ABSTRACT
This paper is an effort to explore my own understanding about gender issues in society generally and the nature of the gender relations project for education and teacher education specifically. As an educational psychologist, I am already preoccupied with questions about human growth and development—including how and why people develop interpersonal skills and predispositions for creativity and achievement. As a teacher-educator, I am also preoccupied with questions about pedagogy.
To develop my own interpretive account of “how gender works,” I examine experiences of my own life, my friends' lives, my students' work, my research study participants, and other researchers' findings. I find perspectives from feminist psychoanalytic theories and poststructuralist theory most helpful for making sense of the wide-ranging “data” of my inquiry. In this interpretive journey of constructing my own knowledge about gender issues, I explore the dynamics of concrete social relations that contribute to the gendered development of values, emotions, personal strengths, personal practical skills for assertiveness, sense of self, and presence or power.
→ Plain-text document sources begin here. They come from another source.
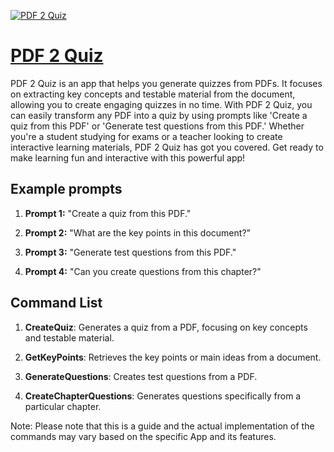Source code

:[![PDF 2 Quiz](https://files.oaiusercontent.com/file-opdLOMWhKA7FNPnTmHfA52GX?se=2123-10-17T07%3A22%3A16Z&sp=r&sv=2021-08-06&sr=b&rscc=max-age%3D31536000%2C%20immutable&rscd=attachment%3B%20filename%3D27b85bff-d4a6-426f-8cad-83841c95f714.png&sig=PJzGVtej3FE/oVEuw/Rvwtq2YEg3iJ7HvxM/hB/qc1A%3D)](https://chat.openai.com/g/g-IScFGIkdG-pdf-2-quiz)

# [PDF 2 Quiz](https://chat.openai.com/g/g-IScFGIkdG-pdf-2-quiz)

PDF 2 Quiz is an app that helps you generate quizzes from PDFs. It focuses on extracting key concepts and testable material from the document, allowing you to create engaging quizzes in no time. With PDF 2 Quiz, you can easily transform any PDF into a quiz by using prompts like 'Create a quiz from this PDF' or 'Generate test questions from this PDF.' Whether you're a student studying for exams or a teacher looking to create interactive learning materials, PDF 2 Quiz has got you covered. Get ready to make learning fun and interactive with this powerful app!

## Example prompts

1. **Prompt 1:** "Create a quiz from this PDF."

2. **Prompt 2:** "What are the key points in this document?"

3. **Prompt 3:** "Generate test questions from this PDF."

4. **Prompt 4:** "Can you create questions from this chapter?"

## Command List

1. **CreateQuiz**: Generates a quiz from a PDF, focusing on key concepts and testable material.

2. **GetKeyPoints**: Retrieves the key points or main ideas from a document.

3. **GenerateQuestions**: Creates test questions from a PDF.

4. **CreateChapterQuestions**: Generates questions specifically from a particular chapter.

Note: Please note that this is a guide and the actual implementation of the commands may vary based on the specific App and its features.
I also focus specifically on the nature of these concrete social relations in classrooms.
As a teacher-educator I recognize that my students must also construct their own knowledge and be predisposed to understand their classrooms as research sites. I review the kinds of course assignments I have used to support their inquiry process and highlight ways in which gender issues spontaneously surface within their inquiries. The tensions, however, between good pedagogic practice and more adequately addressing gender issues remain problematic.